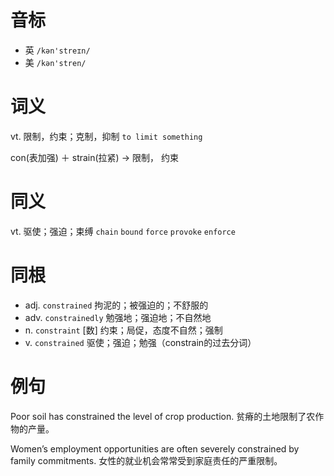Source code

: # 音标

- 英 `/kən'streɪn/`
- 美 `/kən'stren/`

# 词义

vt. 限制，约束；克制，抑制
`to limit something`



con(表加强) ＋ strain(拉紧) → 限制， 约束

# 同义

vt. 驱使；强迫；束缚
`chain` `bound` `force` `provoke` `enforce`

# 同根

- adj. `constrained` 拘泥的；被强迫的；不舒服的
- adv. `constrainedly` 勉强地；强迫地；不自然地
- n. `constraint` [数] 约束；局促，态度不自然；强制
- v. `constrained` 驱使；强迫；勉强（constrain的过去分词）

# 例句

Poor soil has constrained the level of crop production.
贫瘠的土地限制了农作物的产量。

Women’s employment opportunities are often severely constrained by family commitments.
女性的就业机会常常受到家庭责任的严重限制。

════════

Leave the pictures out, and transcribe each of the records exactly.

• **Exercise solution**:
Source code

: # 音标

- 英 `/kən'streɪn/`
- 美 `/kən'stren/`

# 词义

vt. 限制，约束；克制，抑制
`to limit something`



con(表加强) ＋ strain(拉紧) → 限制， 约束

# 同义

vt. 驱使；强迫；束缚
`chain` `bound` `force` `provoke` `enforce`

# 同根

- adj. `constrained` 拘泥的；被强迫的；不舒服的
- adv. `constrainedly` 勉强地；强迫地；不自然地
- n. `constraint` [数] 约束；局促，态度不自然；强制
- v. `constrained` 驱使；强迫；勉强（constrain的过去分词）

# 例句

Poor soil has constrained the level of crop production.
贫瘠的土地限制了农作物的产量。

Women’s employment opportunities are often severely constrained by family commitments.
女性的就业机会常常受到家庭责任的严重限制。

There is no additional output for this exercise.